Sources, privy to the talks, told the publication that the global lender has communicated to the finance ministry that it requires completion of all end-quarter performance criteria and targets.

“Both sides would also require broader agreement on forward-looking data on the basis of which the performance targets and indicative targets for the remaining program period till June 2023 will be set,” they added.

Following the catastrophic floods, IMF and Pakistan had revised all macroeconomic and fiscal frameworks were adjusted altogether so both sides could strike a consensus on it.

The broader agreement on the revised macroeconomic framework could pave the way for evolving consensus on a staff-level agreement for the completion of the 9th review under the $7 billion Extended Fund Facility (EFF).

With the revised figure of nominal growth in the range of 25%, the tax-to-GDP ratio was bound to decline if the FBR achieved its annual target of Rs7.47 trillion for the current fiscal year.
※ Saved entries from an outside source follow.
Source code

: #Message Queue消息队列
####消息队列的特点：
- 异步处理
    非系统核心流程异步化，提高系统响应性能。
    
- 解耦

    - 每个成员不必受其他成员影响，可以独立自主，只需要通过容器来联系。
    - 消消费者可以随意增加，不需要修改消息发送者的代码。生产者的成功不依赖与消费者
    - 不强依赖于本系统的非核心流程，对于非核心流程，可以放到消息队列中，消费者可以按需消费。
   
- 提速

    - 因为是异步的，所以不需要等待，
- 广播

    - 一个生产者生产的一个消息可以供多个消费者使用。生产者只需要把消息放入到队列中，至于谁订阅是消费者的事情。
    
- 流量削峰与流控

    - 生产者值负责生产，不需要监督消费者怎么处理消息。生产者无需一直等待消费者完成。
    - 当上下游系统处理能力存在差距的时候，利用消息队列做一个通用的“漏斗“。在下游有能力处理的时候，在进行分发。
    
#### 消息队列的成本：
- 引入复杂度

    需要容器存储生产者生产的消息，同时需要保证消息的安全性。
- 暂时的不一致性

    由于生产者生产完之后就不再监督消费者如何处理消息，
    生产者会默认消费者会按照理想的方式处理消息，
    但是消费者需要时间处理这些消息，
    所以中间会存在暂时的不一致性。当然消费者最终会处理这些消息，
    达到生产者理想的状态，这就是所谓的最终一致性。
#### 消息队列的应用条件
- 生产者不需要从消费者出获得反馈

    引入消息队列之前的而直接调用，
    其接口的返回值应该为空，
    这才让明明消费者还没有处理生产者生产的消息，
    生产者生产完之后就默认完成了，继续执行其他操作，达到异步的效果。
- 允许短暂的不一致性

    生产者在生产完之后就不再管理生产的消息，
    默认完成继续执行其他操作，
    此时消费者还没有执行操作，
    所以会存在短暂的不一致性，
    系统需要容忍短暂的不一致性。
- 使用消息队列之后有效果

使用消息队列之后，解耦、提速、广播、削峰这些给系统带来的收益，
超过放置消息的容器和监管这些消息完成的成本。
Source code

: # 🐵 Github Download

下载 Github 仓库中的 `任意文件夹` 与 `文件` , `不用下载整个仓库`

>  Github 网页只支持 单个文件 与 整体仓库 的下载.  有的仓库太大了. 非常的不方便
Without agreement on revised figures, it would be difficult for striking an agreement between the two sides.

Pakistani authorities are still hopeful that soon the 9th review would be accomplished paving the way for the release of the next tranche of around $1 billion for Pakistan’s struggling economy.

Amid dwindling foreign exchange reserves that touched $7.5 billion, Pakistan requires dollars inflows injection in order to get breathing space.

With the possibility of more deposits from a friendly country, the authorities will become in a position to negotiate a better deal with the IMF but if no deposit materialised within the next couple of weeks then the foreign exchange reserves might further deplete in weeks ahead.

Stocks battered

Meanwhile, the stock market reacted negatively Monday and declined sharply due to the delay in the IMF review. 

Pakistan Stock Exchange’s (PSX) benchmark KSE-100 Shares Index lost 537.43 points (1.28%) to close at 41,612 points after hitting an intraday low of 635 points.

Topline Securities in its daily market report said after a slightly positive opening, the market succumbed to sweeping profit-taking.

“This selling spree can be attributed to investor anxiety over a holdup in IMF’s ninth review and the subsequent approval of a $1.2 billion loan tranche,” the brokerage said.